Notes on a Scandal is one of those movies that ought to glide by on the juice factor alone. Dench and Blanchett are high priestesses of acting, capable of finding nuance even in the most mediocre dialogue. The subject matter—a teacher allows herself to be seduced by a young male student, only to be blackmailed by an older colleague who’s also obsessed with her—is irresistibly titillating (I’m not asking for high art here; I’d have been thrilled with a well-acted version of the Mary Kay Letourneau story). But Notes on a Scandal is a wobbly film that never settles on its tone or, perhaps more precisely, its voice. It can’t figure out what kind of movie it wants to be: a high-camp melodrama, a realistic psychological portrait of a troubled female friendship, or a vampire-lesbian horror film. That uncertainty is most evident in the voiceover narration, provided by Dench from the diary of her character, Barbara Covett.
Dench’s character isn’t an actual vampire, of course, and she may not even be an actual lesbian. A spinster schoolteacher who keeps a diary of nasty observations about her co-workers, Barbara seems at first like a wickedly funny guide, given to tossing off one-liners pickled in brine and served with a side of class resentment: “The tweedy tramp coat is an abhorrence,” she snarks, observing the fashionable disarray of the sexy new art teacher, Sheba Hart (Blanchett).
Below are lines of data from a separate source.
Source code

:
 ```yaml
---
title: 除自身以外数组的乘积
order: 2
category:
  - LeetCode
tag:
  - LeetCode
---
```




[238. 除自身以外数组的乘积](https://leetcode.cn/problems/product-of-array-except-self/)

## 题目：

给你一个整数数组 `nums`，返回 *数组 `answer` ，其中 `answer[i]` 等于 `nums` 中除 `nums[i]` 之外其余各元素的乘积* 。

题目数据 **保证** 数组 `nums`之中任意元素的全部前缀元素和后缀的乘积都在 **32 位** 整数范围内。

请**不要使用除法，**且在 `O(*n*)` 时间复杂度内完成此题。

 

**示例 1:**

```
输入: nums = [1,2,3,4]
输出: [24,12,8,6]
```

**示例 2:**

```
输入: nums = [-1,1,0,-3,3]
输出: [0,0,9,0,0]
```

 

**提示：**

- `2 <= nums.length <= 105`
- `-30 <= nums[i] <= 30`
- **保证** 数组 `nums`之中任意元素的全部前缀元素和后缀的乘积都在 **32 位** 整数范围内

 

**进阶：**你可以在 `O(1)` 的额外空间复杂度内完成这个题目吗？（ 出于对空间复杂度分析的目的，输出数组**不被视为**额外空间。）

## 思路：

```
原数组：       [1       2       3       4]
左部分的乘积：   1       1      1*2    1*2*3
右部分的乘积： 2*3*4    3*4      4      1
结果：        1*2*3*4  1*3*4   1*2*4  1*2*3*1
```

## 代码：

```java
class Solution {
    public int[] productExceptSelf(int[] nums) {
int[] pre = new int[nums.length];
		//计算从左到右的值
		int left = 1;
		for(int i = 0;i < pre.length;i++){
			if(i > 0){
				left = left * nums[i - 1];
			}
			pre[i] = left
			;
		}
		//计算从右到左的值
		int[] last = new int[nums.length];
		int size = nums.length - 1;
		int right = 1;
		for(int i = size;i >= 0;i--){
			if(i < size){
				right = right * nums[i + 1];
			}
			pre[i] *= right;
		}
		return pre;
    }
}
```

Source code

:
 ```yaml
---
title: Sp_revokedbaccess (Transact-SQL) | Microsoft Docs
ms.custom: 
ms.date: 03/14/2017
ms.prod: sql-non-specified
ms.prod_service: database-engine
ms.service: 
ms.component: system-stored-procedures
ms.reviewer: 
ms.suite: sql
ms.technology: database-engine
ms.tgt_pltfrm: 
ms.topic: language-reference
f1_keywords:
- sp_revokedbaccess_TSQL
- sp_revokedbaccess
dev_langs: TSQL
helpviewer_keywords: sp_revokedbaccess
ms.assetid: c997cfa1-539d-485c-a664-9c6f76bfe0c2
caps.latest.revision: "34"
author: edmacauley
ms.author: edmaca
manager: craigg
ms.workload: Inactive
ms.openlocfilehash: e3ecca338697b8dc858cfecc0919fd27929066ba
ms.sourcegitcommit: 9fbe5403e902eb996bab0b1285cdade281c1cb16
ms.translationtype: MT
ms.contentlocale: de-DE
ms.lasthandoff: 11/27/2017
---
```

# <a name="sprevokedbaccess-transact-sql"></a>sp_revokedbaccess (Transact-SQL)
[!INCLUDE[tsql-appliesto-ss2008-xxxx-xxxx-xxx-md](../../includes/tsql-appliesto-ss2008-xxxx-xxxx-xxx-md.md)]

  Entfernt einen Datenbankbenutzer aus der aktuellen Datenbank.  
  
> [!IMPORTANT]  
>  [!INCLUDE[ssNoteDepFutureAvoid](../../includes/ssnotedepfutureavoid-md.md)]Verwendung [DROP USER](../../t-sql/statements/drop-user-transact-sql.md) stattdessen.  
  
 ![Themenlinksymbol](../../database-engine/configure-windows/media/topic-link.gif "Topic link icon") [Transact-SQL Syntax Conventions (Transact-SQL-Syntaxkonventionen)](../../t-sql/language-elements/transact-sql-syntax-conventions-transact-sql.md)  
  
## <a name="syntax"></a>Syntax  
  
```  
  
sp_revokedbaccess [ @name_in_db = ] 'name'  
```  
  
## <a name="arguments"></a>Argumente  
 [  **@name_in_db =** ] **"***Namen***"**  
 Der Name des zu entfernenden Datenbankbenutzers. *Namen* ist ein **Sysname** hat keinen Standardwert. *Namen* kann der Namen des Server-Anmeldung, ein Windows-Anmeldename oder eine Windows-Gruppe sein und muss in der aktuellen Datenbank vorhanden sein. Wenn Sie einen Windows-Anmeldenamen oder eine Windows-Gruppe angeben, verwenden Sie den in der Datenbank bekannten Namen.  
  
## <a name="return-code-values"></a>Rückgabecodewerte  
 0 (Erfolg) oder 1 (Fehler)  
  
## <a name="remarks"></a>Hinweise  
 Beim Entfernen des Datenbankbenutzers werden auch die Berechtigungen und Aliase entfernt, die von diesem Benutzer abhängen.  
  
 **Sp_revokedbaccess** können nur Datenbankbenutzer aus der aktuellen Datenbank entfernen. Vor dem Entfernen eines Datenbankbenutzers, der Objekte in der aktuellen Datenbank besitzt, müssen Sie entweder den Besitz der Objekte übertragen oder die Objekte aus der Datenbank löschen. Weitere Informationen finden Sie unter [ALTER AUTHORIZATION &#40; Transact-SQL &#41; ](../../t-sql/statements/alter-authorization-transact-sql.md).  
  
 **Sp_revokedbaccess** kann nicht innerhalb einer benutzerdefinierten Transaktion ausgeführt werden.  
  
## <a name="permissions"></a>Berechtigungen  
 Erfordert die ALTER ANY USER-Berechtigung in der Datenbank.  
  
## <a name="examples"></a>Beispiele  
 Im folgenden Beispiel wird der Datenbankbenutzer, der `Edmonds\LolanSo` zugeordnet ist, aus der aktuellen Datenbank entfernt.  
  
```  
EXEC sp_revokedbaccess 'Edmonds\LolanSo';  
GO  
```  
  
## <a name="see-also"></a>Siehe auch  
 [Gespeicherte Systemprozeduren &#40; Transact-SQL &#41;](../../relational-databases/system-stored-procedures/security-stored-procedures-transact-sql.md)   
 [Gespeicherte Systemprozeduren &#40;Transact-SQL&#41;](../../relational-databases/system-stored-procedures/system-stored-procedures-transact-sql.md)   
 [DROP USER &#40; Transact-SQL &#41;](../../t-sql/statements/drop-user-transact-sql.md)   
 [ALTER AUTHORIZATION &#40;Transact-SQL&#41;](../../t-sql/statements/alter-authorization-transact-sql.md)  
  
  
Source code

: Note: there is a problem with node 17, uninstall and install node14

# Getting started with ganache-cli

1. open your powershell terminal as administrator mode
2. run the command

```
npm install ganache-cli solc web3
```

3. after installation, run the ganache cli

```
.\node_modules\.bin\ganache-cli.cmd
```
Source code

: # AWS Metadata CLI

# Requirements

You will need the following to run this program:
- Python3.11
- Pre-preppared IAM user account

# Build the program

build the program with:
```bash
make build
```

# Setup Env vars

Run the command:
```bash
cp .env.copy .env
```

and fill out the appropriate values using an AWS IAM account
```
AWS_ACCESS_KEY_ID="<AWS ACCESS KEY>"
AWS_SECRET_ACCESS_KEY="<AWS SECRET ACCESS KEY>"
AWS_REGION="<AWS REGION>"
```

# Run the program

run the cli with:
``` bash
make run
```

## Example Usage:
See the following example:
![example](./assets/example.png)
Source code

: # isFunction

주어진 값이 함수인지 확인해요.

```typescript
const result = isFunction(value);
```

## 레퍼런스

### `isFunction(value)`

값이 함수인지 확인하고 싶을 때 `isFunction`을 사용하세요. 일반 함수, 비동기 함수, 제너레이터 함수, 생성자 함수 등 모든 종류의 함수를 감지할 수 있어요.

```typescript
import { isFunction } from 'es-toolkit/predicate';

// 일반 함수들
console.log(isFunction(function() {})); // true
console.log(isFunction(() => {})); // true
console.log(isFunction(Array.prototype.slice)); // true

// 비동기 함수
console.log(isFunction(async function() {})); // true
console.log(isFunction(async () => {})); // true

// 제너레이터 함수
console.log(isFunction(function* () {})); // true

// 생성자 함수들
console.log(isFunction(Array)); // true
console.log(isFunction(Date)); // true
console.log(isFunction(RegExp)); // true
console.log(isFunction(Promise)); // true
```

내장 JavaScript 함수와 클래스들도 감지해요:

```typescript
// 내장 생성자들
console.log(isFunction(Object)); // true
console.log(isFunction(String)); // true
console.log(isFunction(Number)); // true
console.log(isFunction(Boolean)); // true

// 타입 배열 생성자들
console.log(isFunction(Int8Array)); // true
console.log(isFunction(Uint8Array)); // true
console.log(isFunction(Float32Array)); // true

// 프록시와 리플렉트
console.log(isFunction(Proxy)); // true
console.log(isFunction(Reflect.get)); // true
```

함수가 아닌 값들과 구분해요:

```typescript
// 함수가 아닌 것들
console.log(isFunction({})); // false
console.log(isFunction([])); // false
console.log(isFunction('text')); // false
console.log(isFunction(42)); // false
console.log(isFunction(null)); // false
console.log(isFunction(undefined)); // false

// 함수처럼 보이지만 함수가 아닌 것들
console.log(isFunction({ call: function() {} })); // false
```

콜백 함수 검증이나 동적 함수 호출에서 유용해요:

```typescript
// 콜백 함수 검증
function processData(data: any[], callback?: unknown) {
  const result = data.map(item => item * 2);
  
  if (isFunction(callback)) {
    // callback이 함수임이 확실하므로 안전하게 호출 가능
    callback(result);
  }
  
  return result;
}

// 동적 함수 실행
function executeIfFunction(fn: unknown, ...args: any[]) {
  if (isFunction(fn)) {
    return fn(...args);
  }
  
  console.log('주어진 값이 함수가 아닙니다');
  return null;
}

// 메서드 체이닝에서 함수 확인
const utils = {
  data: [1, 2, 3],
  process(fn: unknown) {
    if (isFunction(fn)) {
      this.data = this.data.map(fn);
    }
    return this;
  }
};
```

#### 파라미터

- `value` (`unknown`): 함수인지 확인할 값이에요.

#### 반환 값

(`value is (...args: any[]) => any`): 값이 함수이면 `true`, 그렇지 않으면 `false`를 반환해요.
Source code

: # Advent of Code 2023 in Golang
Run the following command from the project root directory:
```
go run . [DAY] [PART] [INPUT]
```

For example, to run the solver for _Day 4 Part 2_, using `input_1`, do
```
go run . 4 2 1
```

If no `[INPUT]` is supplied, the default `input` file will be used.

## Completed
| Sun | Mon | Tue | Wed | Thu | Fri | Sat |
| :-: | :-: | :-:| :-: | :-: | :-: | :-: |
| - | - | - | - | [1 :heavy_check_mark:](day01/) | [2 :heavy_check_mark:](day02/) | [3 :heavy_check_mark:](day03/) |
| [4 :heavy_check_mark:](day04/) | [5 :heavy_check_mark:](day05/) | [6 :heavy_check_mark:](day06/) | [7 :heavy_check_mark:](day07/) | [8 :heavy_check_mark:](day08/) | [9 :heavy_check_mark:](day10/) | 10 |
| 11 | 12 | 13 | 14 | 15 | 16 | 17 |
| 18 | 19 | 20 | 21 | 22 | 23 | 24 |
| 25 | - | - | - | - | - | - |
Invited to lunch at Sheba’s elegant townhouse, she cracks wise to the audience like a Shakespearean villain delivering an aside: “They do things differently in bourgeois bohemia.” But Barbara’s tart self-assurance also gives way to sudden bursts of earnest vulnerability: When Sheba extends that lunch invitation, she looks forward in her diary to “Bliss! A merry flag on the Arctic wilderness of my calendar.” These shifts in tone are jarring at first; then you realize they’re meant to jar.
Departing from the 2003 Zoë Heller novel on which the film is based, screenwriter Patrick Marber (Closer)tries to do something very ambitious with the voiceover: He wants to maintain the book’s reliance on a classic unreliable narrator. But the narrator who means something very different from what she says, and who lacks the self-knowledge to conceal her true motives from the reader, is a literary conceit that transfers with great difficulty to the screen. Unreliable voiceover may have been done well once or twice before in the movies (if you can think of an example, write me at firstname.lastname@example.org), but Marber doesn’t pull it off here.
As Sheba begins an affair with a working-class student (Andrew Simpson, who looks young enough to make the coupling genuinely shocking), Barbara’s scribbled observations begin to veer toward the bizarre. “Sheba and I share a deep understanding now,” she exults after the younger woman confesses her transgression. Just as we begin to see how Barbara is misinterpreting Sheba’s fear of exposure as legitimate friendship or even romantic love, Barbara reverts once more to a scheming Iago. Imagining the consequences of ratting Sheba out to her husband (a terrific Bill Nighy), Barbara gloats, “She’ll have nowhere to turn but trusty old Bar.” And in the movie’s overheated conclusion, which I won’t give away here, the many motives of Barbara converge in a scene so implausible it doesn’t seem to gibe with any of her prior personas.
Perhaps these disorienting shifts are meant to show the viewer how it would feel to actually be a delusional old bat with repressed sexual longings. But the herky-jerky way the screenplay alternates among Barbara’s many selves doesn’t serve to bring us into her inner world. Instead, Notes on a Scandal is the psychological equivalent of a bad slasher movie (perhaps this accounts for the painfully inappropriate Philip Glass score, in which violins saw and drone furiously away in the background of nearly every scene, as if people were being murdered in the shower rather than complaining over cups of tea.) The bad version of Voiceover Barbara shows up whenever it’s necessary to get the audience’s pulse racing, only to replaced by the good (or at least pitiable) version, with whom we sympathize just long enough to be jolted when the shrew emerges again. Dench holds up beautifully under this emotional whiplash, making each individual line-reading count even as the aggregate falls apart. It’s a virtuoso performance in a role that makes no sense.